**ABOUT THIS TASK**. The required result is every line of the records that includes "turn".

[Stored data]
-- Opening Marker --

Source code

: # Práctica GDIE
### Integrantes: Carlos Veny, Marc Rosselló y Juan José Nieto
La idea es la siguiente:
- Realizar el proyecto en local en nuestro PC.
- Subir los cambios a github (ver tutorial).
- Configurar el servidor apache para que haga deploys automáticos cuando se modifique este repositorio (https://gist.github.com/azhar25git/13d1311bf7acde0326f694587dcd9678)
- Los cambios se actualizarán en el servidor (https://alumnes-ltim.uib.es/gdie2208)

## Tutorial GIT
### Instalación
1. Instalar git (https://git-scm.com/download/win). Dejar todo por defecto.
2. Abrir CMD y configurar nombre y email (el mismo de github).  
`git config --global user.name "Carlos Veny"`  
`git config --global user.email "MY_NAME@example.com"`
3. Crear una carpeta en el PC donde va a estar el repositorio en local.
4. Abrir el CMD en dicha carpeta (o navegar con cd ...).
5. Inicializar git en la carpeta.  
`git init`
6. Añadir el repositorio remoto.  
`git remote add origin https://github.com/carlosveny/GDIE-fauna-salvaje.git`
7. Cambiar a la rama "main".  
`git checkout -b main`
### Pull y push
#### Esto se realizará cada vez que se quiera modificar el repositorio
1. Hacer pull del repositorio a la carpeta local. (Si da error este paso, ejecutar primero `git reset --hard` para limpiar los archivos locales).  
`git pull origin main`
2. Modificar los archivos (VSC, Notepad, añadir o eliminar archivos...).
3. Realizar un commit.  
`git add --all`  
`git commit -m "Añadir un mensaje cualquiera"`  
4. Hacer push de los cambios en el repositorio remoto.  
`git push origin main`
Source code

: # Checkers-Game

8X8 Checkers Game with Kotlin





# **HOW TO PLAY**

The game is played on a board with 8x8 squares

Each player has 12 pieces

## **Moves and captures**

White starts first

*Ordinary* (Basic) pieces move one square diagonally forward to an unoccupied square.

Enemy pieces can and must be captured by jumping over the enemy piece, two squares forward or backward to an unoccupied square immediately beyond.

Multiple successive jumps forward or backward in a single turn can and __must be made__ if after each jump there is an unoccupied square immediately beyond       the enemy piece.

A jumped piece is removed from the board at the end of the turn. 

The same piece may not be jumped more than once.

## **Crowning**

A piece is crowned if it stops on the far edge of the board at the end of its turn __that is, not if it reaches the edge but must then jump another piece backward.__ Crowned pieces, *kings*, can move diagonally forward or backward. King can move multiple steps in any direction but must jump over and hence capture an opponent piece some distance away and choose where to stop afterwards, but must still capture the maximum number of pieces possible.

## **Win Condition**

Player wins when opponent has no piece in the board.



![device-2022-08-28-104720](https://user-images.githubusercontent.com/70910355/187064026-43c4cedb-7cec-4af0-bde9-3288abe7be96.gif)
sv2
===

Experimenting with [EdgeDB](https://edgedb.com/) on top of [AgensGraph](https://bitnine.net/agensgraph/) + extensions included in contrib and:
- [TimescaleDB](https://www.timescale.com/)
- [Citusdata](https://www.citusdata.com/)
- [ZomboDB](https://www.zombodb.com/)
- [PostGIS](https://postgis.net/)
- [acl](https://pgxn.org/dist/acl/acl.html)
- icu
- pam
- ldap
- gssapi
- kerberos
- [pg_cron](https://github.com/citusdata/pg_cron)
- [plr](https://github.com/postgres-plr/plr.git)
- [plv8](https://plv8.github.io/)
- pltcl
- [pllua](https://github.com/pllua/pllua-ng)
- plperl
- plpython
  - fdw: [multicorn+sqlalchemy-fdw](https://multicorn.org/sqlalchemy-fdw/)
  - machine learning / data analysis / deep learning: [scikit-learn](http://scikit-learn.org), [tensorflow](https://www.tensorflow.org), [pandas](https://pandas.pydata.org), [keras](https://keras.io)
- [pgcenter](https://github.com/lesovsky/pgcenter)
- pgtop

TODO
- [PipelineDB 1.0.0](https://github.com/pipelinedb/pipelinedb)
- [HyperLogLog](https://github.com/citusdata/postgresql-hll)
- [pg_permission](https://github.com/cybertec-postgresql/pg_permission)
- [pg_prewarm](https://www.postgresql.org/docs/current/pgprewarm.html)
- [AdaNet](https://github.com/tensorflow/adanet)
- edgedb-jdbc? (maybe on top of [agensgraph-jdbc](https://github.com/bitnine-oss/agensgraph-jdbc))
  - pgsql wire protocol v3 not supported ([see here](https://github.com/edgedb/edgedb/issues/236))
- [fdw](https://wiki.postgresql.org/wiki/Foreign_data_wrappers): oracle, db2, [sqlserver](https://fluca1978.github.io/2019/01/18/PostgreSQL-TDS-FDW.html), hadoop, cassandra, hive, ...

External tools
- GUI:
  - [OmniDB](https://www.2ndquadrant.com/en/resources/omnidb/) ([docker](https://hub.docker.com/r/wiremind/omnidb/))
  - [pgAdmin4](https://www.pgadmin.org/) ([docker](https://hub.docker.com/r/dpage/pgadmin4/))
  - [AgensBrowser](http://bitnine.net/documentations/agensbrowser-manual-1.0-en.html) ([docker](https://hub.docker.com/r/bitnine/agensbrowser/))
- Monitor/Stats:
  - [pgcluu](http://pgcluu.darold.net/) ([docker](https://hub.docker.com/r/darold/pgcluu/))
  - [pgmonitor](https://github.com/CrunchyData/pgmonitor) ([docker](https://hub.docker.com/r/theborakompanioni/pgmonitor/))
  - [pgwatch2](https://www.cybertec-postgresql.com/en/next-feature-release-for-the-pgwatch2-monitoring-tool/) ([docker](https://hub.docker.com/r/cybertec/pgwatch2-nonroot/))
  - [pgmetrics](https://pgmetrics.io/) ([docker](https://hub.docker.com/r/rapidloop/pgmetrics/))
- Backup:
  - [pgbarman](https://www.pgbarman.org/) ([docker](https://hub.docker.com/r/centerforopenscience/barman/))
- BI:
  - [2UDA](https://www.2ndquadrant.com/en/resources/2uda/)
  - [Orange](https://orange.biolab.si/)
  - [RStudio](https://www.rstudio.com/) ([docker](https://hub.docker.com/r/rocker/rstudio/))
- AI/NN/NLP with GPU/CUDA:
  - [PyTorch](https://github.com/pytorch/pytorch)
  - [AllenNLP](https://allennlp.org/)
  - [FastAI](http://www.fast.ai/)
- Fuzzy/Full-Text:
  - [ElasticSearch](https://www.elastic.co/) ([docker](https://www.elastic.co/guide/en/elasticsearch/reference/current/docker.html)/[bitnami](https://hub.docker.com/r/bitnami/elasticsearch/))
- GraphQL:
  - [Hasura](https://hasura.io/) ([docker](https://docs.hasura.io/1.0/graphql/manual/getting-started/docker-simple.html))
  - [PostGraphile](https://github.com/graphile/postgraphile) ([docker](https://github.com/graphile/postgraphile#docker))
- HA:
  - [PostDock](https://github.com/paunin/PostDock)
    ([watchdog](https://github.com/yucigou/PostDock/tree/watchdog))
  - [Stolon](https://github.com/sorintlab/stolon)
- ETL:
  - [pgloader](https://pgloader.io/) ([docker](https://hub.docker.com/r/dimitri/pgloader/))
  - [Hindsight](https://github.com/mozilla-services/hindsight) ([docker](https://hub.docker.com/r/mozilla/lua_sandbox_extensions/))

-- Closing Marker --

**RESULT FOR THIS TASK**.
Multiple successive jumps forward or backward in a single turn can and __must be made__ if after each jump there is an unoccupied square immediately beyond       the enemy piece.
A jumped piece is removed from the board at the end of the turn. 
A piece is crowned if it stops on the far edge of the board at the end of its turn __that is, not if it reaches the edge but must then jump another piece backward.__ Crowned pieces, *kings*, can move diagonally forward or backward. King can move multiple steps in any direction but must jump over and hence capture an opponent piece some distance away and choose where to stop afterwards, but must still capture the maximum number of pieces possible.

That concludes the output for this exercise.